Exercise aim:
Report all lines in the records that hold the string "авторы".

┄┄┄┄┄┄

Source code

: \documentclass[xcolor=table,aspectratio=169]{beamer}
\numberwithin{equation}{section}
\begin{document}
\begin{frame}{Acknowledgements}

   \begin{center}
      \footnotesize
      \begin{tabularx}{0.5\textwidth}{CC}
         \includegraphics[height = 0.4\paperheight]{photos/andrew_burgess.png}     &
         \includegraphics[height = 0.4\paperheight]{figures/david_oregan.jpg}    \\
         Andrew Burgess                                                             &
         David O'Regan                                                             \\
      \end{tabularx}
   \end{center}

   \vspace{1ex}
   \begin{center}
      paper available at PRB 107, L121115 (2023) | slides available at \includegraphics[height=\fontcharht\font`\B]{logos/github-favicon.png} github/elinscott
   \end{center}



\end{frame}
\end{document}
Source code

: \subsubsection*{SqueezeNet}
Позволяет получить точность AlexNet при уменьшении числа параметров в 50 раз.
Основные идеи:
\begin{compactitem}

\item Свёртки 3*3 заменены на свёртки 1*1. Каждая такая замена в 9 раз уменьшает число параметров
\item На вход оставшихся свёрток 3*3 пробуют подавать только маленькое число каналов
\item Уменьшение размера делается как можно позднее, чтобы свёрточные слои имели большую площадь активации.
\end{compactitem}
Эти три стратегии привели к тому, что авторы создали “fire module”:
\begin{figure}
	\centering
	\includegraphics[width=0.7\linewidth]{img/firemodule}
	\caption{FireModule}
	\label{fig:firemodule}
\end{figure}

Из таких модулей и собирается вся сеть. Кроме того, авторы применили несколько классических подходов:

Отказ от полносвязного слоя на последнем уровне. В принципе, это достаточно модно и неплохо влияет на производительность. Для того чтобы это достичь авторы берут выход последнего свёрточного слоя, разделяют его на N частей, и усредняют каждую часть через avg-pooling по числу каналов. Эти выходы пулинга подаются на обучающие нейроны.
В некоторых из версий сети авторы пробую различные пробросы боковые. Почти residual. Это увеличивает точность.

┄┄┄┄┄┄

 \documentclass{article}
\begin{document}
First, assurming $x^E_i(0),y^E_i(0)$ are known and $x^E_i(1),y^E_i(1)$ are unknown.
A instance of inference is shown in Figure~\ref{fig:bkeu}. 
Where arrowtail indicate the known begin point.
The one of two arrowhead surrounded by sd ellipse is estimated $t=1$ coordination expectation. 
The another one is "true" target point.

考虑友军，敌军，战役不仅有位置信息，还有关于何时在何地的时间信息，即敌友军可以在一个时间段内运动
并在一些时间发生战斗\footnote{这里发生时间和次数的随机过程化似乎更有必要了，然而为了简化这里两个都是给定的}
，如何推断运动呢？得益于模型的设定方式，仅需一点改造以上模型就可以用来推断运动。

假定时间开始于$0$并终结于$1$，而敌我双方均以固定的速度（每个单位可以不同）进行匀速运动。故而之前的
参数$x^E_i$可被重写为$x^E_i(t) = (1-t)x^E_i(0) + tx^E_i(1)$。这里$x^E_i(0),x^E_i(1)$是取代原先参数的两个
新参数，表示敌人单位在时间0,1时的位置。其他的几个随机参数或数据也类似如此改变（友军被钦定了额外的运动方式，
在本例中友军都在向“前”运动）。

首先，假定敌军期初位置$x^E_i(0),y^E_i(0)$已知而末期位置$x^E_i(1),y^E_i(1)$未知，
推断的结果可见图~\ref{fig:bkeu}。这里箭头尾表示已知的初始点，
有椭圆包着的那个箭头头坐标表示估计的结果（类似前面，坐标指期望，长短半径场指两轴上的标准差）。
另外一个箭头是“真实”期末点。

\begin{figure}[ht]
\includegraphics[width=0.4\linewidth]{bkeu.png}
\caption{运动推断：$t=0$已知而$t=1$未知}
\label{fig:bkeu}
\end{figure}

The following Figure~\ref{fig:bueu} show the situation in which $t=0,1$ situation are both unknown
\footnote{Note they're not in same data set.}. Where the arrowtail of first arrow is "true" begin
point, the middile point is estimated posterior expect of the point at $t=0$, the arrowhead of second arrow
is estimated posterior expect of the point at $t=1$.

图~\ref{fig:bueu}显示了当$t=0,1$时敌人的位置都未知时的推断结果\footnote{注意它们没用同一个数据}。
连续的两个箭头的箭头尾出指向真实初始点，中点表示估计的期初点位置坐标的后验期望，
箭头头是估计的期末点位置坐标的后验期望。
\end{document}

┄┄┄┄┄┄

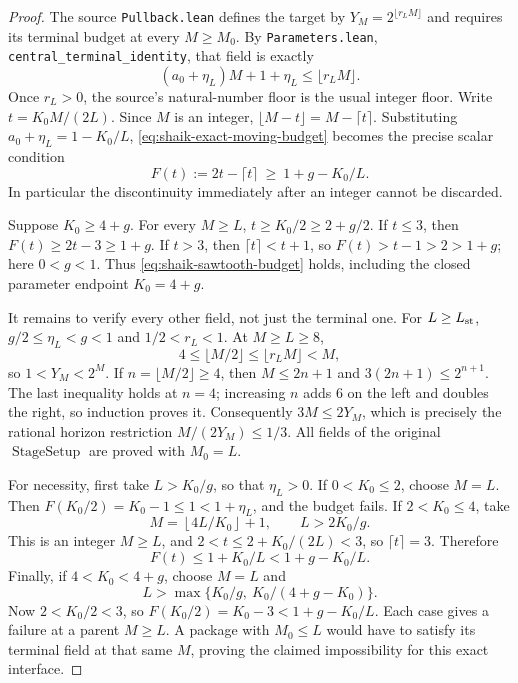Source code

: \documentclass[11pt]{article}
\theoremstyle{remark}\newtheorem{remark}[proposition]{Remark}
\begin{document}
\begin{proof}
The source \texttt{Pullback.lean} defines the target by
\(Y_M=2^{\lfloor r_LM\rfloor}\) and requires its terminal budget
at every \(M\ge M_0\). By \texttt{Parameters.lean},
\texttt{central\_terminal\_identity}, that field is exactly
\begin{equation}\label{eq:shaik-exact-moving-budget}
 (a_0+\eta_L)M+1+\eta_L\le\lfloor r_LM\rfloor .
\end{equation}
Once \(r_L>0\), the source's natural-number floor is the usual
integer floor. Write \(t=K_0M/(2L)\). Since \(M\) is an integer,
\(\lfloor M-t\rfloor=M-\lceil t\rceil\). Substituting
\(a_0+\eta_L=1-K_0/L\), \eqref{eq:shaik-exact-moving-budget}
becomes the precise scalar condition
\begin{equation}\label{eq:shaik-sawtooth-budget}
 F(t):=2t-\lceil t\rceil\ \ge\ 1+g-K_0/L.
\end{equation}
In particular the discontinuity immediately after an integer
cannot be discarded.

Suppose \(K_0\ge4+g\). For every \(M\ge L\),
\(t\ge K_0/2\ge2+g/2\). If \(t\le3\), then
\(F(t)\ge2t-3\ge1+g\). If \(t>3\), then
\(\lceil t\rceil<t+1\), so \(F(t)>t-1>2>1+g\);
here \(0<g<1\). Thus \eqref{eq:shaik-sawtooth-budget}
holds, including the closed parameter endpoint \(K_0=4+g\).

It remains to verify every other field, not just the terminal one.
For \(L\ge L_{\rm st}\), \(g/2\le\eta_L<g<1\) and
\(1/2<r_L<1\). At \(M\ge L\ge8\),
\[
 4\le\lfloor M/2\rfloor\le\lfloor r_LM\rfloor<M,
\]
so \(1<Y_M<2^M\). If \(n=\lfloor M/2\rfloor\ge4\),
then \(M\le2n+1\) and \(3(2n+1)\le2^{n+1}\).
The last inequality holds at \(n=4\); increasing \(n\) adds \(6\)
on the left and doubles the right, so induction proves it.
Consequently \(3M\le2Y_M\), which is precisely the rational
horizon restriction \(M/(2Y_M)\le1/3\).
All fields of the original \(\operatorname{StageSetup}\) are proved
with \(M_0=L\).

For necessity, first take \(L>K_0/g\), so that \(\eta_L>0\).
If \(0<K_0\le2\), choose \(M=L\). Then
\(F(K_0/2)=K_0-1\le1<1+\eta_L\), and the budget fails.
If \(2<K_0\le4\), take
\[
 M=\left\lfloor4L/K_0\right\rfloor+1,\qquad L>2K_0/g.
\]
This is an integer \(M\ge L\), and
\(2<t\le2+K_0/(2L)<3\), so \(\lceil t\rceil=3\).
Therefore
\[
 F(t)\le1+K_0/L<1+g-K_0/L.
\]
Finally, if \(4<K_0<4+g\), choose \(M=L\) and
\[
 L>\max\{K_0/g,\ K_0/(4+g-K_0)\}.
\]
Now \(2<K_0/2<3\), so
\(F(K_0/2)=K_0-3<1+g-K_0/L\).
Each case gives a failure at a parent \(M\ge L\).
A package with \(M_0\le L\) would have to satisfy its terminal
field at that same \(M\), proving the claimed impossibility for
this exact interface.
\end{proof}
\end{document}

┄┄┄┄┄┄

Result of the task:
Эти три стратегии привели к тому, что авторы создали “fire module”:
Из таких модулей и собирается вся сеть. Кроме того, авторы применили несколько классических подходов:
Отказ от полносвязного слоя на последнем уровне. В принципе, это достаточно модно и неплохо влияет на производительность. Для того чтобы это достичь авторы берут выход последнего свёрточного слоя, разделяют его на N частей, и усредняют каждую часть через avg-pooling по числу каналов. Эти выходы пулинга подаются на обучающие нейроны.
В некоторых из версий сети авторы пробую различные пробросы боковые. Почти residual. Это увеличивает точность.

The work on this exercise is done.